ABOUT THIS TASK:
Exact copies of the records below are needed, free of pictures.

MATERIAL PROVIDED:

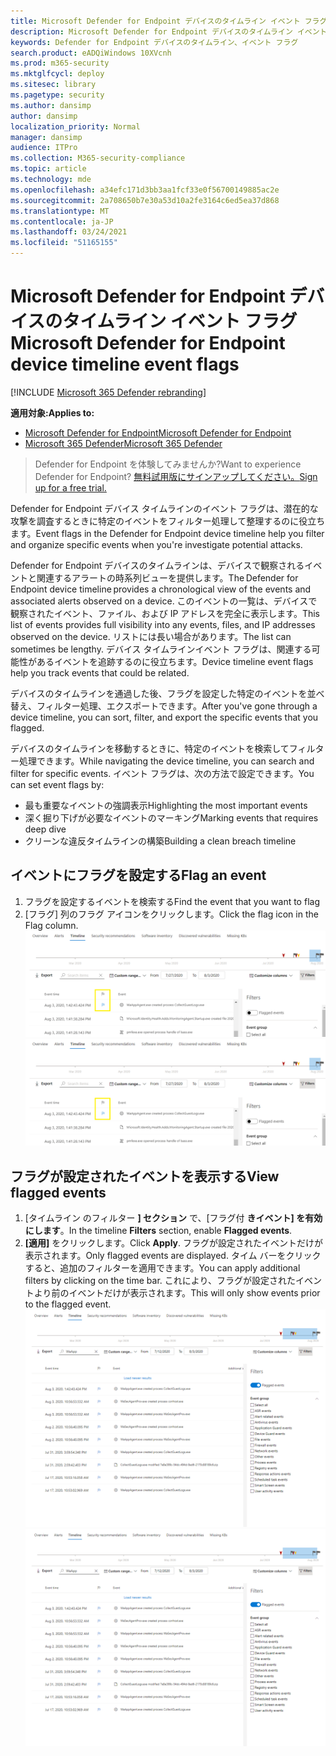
 ```yaml
---
title: Microsoft Defender for Endpoint デバイスのタイムライン イベント フラグ
description: Microsoft Defender for Endpoint デバイスのタイムライン イベント フラグを使用して、
keywords: Defender for Endpoint デバイスのタイムライン、イベント フラグ
search.product: eADQiWindows 10XVcnh
ms.prod: m365-security
ms.mktglfcycl: deploy
ms.sitesec: library
ms.pagetype: security
ms.author: dansimp
author: dansimp
localization_priority: Normal
manager: dansimp
audience: ITPro
ms.collection: M365-security-compliance
ms.topic: article
ms.technology: mde
ms.openlocfilehash: a34efc171d3bb3aa1fcf33e0f56700149885ac2e
ms.sourcegitcommit: 2a708650b7e30a53d10a2fe3164c6ed5ea37d868
ms.translationtype: MT
ms.contentlocale: ja-JP
ms.lasthandoff: 03/24/2021
ms.locfileid: "51165155"
---
```

# <a name="microsoft-defender-for-endpoint-device-timeline-event-flags"></a><span data-ttu-id="7458a-104">Microsoft Defender for Endpoint デバイスのタイムライン イベント フラグ</span><span class="sxs-lookup"><span data-stu-id="7458a-104">Microsoft Defender for Endpoint device timeline event flags</span></span>

[!INCLUDE [Microsoft 365 Defender rebranding](../../includes/microsoft-defender.md)]

<span data-ttu-id="7458a-105">**適用対象:**</span><span class="sxs-lookup"><span data-stu-id="7458a-105">**Applies to:**</span></span>
- [<span data-ttu-id="7458a-106">Microsoft Defender for Endpoint</span><span class="sxs-lookup"><span data-stu-id="7458a-106">Microsoft Defender for Endpoint</span></span>](https://go.microsoft.com/fwlink/p/?linkid=2154037)
- [<span data-ttu-id="7458a-107">Microsoft 365 Defender</span><span class="sxs-lookup"><span data-stu-id="7458a-107">Microsoft 365 Defender</span></span>](https://go.microsoft.com/fwlink/?linkid=2118804)

><span data-ttu-id="7458a-108">Defender for Endpoint を体験してみませんか?</span><span class="sxs-lookup"><span data-stu-id="7458a-108">Want to experience Defender for Endpoint?</span></span> [<span data-ttu-id="7458a-109">無料試用版にサインアップしてください。</span><span class="sxs-lookup"><span data-stu-id="7458a-109">Sign up for a free trial.</span></span>](https://www.microsoft.com/microsoft-365/windows/microsoft-defender-atp?ocid=docs-wdatp-assignaccess-abovefoldlink)

<span data-ttu-id="7458a-110">Defender for Endpoint デバイス タイムラインのイベント フラグは、潜在的な攻撃を調査するときに特定のイベントをフィルター処理して整理するのに役立ちます。</span><span class="sxs-lookup"><span data-stu-id="7458a-110">Event flags in the Defender for Endpoint device timeline help you filter and organize specific events when you're  investigate potential attacks.</span></span>

<span data-ttu-id="7458a-111">Defender for Endpoint デバイスのタイムラインは、デバイスで観察されるイベントと関連するアラートの時系列ビューを提供します。</span><span class="sxs-lookup"><span data-stu-id="7458a-111">The Defender for Endpoint device timeline provides a chronological view of the events and associated alerts observed on a device.</span></span> <span data-ttu-id="7458a-112">このイベントの一覧は、デバイスで観察されたイベント、ファイル、および IP アドレスを完全に表示します。</span><span class="sxs-lookup"><span data-stu-id="7458a-112">This list of events provides full visibility into any events, files, and IP addresses observed on the device.</span></span> <span data-ttu-id="7458a-113">リストには長い場合があります。</span><span class="sxs-lookup"><span data-stu-id="7458a-113">The list can sometimes be lengthy.</span></span> <span data-ttu-id="7458a-114">デバイス タイムラインイベント フラグは、関連する可能性があるイベントを追跡するのに役立ちます。</span><span class="sxs-lookup"><span data-stu-id="7458a-114">Device timeline event flags help you track events that could be related.</span></span> 

<span data-ttu-id="7458a-115">デバイスのタイムラインを通過した後、フラグを設定した特定のイベントを並べ替え、フィルター処理、エクスポートできます。</span><span class="sxs-lookup"><span data-stu-id="7458a-115">After you've gone through a device timeline, you can sort, filter, and export the specific events that you flagged.</span></span>

<span data-ttu-id="7458a-116">デバイスのタイムラインを移動するときに、特定のイベントを検索してフィルター処理できます。</span><span class="sxs-lookup"><span data-stu-id="7458a-116">While navigating the device timeline, you can search and filter for specific events.</span></span> <span data-ttu-id="7458a-117">イベント フラグは、次の方法で設定できます。</span><span class="sxs-lookup"><span data-stu-id="7458a-117">You can set event flags by:</span></span> 

- <span data-ttu-id="7458a-118">最も重要なイベントの強調表示</span><span class="sxs-lookup"><span data-stu-id="7458a-118">Highlighting the most important events</span></span> 
- <span data-ttu-id="7458a-119">深く掘り下げが必要なイベントのマーキング</span><span class="sxs-lookup"><span data-stu-id="7458a-119">Marking events that requires deep dive</span></span> 
- <span data-ttu-id="7458a-120">クリーンな違反タイムラインの構築</span><span class="sxs-lookup"><span data-stu-id="7458a-120">Building a clean breach timeline</span></span>



## <a name="flag-an-event"></a><span data-ttu-id="7458a-121">イベントにフラグを設定する</span><span class="sxs-lookup"><span data-stu-id="7458a-121">Flag an event</span></span>
1. <span data-ttu-id="7458a-122">フラグを設定するイベントを検索する</span><span class="sxs-lookup"><span data-stu-id="7458a-122">Find the event that you want to flag</span></span>
2. <span data-ttu-id="7458a-123">[フラグ] 列のフラグ アイコンをクリックします。</span><span class="sxs-lookup"><span data-stu-id="7458a-123">Click the flag icon in the Flag column.</span></span> 
<span data-ttu-id="7458a-124">![デバイスのタイムライン フラグのイメージ](images/device-flags.png)</span><span class="sxs-lookup"><span data-stu-id="7458a-124">![Image of device timeline flag](images/device-flags.png)</span></span>

## <a name="view-flagged-events"></a><span data-ttu-id="7458a-125">フラグが設定されたイベントを表示する</span><span class="sxs-lookup"><span data-stu-id="7458a-125">View flagged events</span></span>  
1. <span data-ttu-id="7458a-126">[タイムライン のフィルター **] セクション** で、[フラグ付 **きイベント] を有効にします**。</span><span class="sxs-lookup"><span data-stu-id="7458a-126">In the timeline **Filters** section, enable **Flagged events**.</span></span>
2. <span data-ttu-id="7458a-127">**[適用]** をクリックします。</span><span class="sxs-lookup"><span data-stu-id="7458a-127">Click **Apply**.</span></span> <span data-ttu-id="7458a-128">フラグが設定されたイベントだけが表示されます。</span><span class="sxs-lookup"><span data-stu-id="7458a-128">Only flagged events are displayed.</span></span>
<span data-ttu-id="7458a-129">タイム バーをクリックすると、追加のフィルターを適用できます。</span><span class="sxs-lookup"><span data-stu-id="7458a-129">You can apply additional filters by clicking on the time bar.</span></span> <span data-ttu-id="7458a-130">これにより、フラグが設定されたイベントより前のイベントだけが表示されます。</span><span class="sxs-lookup"><span data-stu-id="7458a-130">This will only show events prior to the flagged event.</span></span>  
<span data-ttu-id="7458a-131">![フィルターがオンのデバイス タイムライン フラグのイメージ](images/device-flag-filter.png)</span><span class="sxs-lookup"><span data-stu-id="7458a-131">![Image of device timeline flag with filter on](images/device-flag-filter.png)</span></span>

TASK RESULT:
 ```yaml
---
title: Microsoft Defender for Endpoint デバイスのタイムライン イベント フラグ
description: Microsoft Defender for Endpoint デバイスのタイムライン イベント フラグを使用して、
keywords: Defender for Endpoint デバイスのタイムライン、イベント フラグ
search.product: eADQiWindows 10XVcnh
ms.prod: m365-security
ms.mktglfcycl: deploy
ms.sitesec: library
ms.pagetype: security
ms.author: dansimp
author: dansimp
localization_priority: Normal
manager: dansimp
audience: ITPro
ms.collection: M365-security-compliance
ms.topic: article
ms.technology: mde
ms.openlocfilehash: a34efc171d3bb3aa1fcf33e0f56700149885ac2e
ms.sourcegitcommit: 2a708650b7e30a53d10a2fe3164c6ed5ea37d868
ms.translationtype: MT
ms.contentlocale: ja-JP
ms.lasthandoff: 03/24/2021
ms.locfileid: "51165155"
---
```

# <a name="microsoft-defender-for-endpoint-device-timeline-event-flags"></a><span data-ttu-id="7458a-104">Microsoft Defender for Endpoint デバイスのタイムライン イベント フラグ</span><span class="sxs-lookup"><span data-stu-id="7458a-104">Microsoft Defender for Endpoint device timeline event flags</span></span>

[!INCLUDE [Microsoft 365 Defender rebranding](../../includes/microsoft-defender.md)]

<span data-ttu-id="7458a-105">**適用対象:**</span><span class="sxs-lookup"><span data-stu-id="7458a-105">**Applies to:**</span></span>
- [<span data-ttu-id="7458a-106">Microsoft Defender for Endpoint</span><span class="sxs-lookup"><span data-stu-id="7458a-106">Microsoft Defender for Endpoint</span></span>](https://go.microsoft.com/fwlink/p/?linkid=2154037)
- [<span data-ttu-id="7458a-107">Microsoft 365 Defender</span><span class="sxs-lookup"><span data-stu-id="7458a-107">Microsoft 365 Defender</span></span>](https://go.microsoft.com/fwlink/?linkid=2118804)

><span data-ttu-id="7458a-108">Defender for Endpoint を体験してみませんか?</span><span class="sxs-lookup"><span data-stu-id="7458a-108">Want to experience Defender for Endpoint?</span></span> [<span data-ttu-id="7458a-109">無料試用版にサインアップしてください。</span><span class="sxs-lookup"><span data-stu-id="7458a-109">Sign up for a free trial.</span></span>](https://www.microsoft.com/microsoft-365/windows/microsoft-defender-atp?ocid=docs-wdatp-assignaccess-abovefoldlink)

<span data-ttu-id="7458a-110">Defender for Endpoint デバイス タイムラインのイベント フラグは、潜在的な攻撃を調査するときに特定のイベントをフィルター処理して整理するのに役立ちます。</span><span class="sxs-lookup"><span data-stu-id="7458a-110">Event flags in the Defender for Endpoint device timeline help you filter and organize specific events when you're  investigate potential attacks.</span></span>

<span data-ttu-id="7458a-111">Defender for Endpoint デバイスのタイムラインは、デバイスで観察されるイベントと関連するアラートの時系列ビューを提供します。</span><span class="sxs-lookup"><span data-stu-id="7458a-111">The Defender for Endpoint device timeline provides a chronological view of the events and associated alerts observed on a device.</span></span> <span data-ttu-id="7458a-112">このイベントの一覧は、デバイスで観察されたイベント、ファイル、および IP アドレスを完全に表示します。</span><span class="sxs-lookup"><span data-stu-id="7458a-112">This list of events provides full visibility into any events, files, and IP addresses observed on the device.</span></span> <span data-ttu-id="7458a-113">リストには長い場合があります。</span><span class="sxs-lookup"><span data-stu-id="7458a-113">The list can sometimes be lengthy.</span></span> <span data-ttu-id="7458a-114">デバイス タイムラインイベント フラグは、関連する可能性があるイベントを追跡するのに役立ちます。</span><span class="sxs-lookup"><span data-stu-id="7458a-114">Device timeline event flags help you track events that could be related.</span></span> 

<span data-ttu-id="7458a-115">デバイスのタイムラインを通過した後、フラグを設定した特定のイベントを並べ替え、フィルター処理、エクスポートできます。</span><span class="sxs-lookup"><span data-stu-id="7458a-115">After you've gone through a device timeline, you can sort, filter, and export the specific events that you flagged.</span></span>

<span data-ttu-id="7458a-116">デバイスのタイムラインを移動するときに、特定のイベントを検索してフィルター処理できます。</span><span class="sxs-lookup"><span data-stu-id="7458a-116">While navigating the device timeline, you can search and filter for specific events.</span></span> <span data-ttu-id="7458a-117">イベント フラグは、次の方法で設定できます。</span><span class="sxs-lookup"><span data-stu-id="7458a-117">You can set event flags by:</span></span> 

- <span data-ttu-id="7458a-118">最も重要なイベントの強調表示</span><span class="sxs-lookup"><span data-stu-id="7458a-118">Highlighting the most important events</span></span> 
- <span data-ttu-id="7458a-119">深く掘り下げが必要なイベントのマーキング</span><span class="sxs-lookup"><span data-stu-id="7458a-119">Marking events that requires deep dive</span></span> 
- <span data-ttu-id="7458a-120">クリーンな違反タイムラインの構築</span><span class="sxs-lookup"><span data-stu-id="7458a-120">Building a clean breach timeline</span></span>



## <a name="flag-an-event"></a><span data-ttu-id="7458a-121">イベントにフラグを設定する</span><span class="sxs-lookup"><span data-stu-id="7458a-121">Flag an event</span></span>
1. <span data-ttu-id="7458a-122">フラグを設定するイベントを検索する</span><span class="sxs-lookup"><span data-stu-id="7458a-122">Find the event that you want to flag</span></span>
2. <span data-ttu-id="7458a-123">[フラグ] 列のフラグ アイコンをクリックします。</span><span class="sxs-lookup"><span data-stu-id="7458a-123">Click the flag icon in the Flag column.</span></span> 
<span data-ttu-id="7458a-124">![デバイスのタイムライン フラグのイメージ](images/device-flags.png)</span><span class="sxs-lookup"><span data-stu-id="7458a-124">![Image of device timeline flag](images/device-flags.png)</span></span>

## <a name="view-flagged-events"></a><span data-ttu-id="7458a-125">フラグが設定されたイベントを表示する</span><span class="sxs-lookup"><span data-stu-id="7458a-125">View flagged events</span></span>  
1. <span data-ttu-id="7458a-126">[タイムライン のフィルター **] セクション** で、[フラグ付 **きイベント] を有効にします**。</span><span class="sxs-lookup"><span data-stu-id="7458a-126">In the timeline **Filters** section, enable **Flagged events**.</span></span>
2. <span data-ttu-id="7458a-127">**[適用]** をクリックします。</span><span class="sxs-lookup"><span data-stu-id="7458a-127">Click **Apply**.</span></span> <span data-ttu-id="7458a-128">フラグが設定されたイベントだけが表示されます。</span><span class="sxs-lookup"><span data-stu-id="7458a-128">Only flagged events are displayed.</span></span>
<span data-ttu-id="7458a-129">タイム バーをクリックすると、追加のフィルターを適用できます。</span><span class="sxs-lookup"><span data-stu-id="7458a-129">You can apply additional filters by clicking on the time bar.</span></span> <span data-ttu-id="7458a-130">これにより、フラグが設定されたイベントより前のイベントだけが表示されます。</span><span class="sxs-lookup"><span data-stu-id="7458a-130">This will only show events prior to the flagged event.</span></span>  
<span data-ttu-id="7458a-131">![フィルターがオンのデバイス タイムライン フラグのイメージ](images/device-flag-filter.png)</span><span class="sxs-lookup"><span data-stu-id="7458a-131">![Image of device timeline flag with filter on](images/device-flag-filter.png)</span></span>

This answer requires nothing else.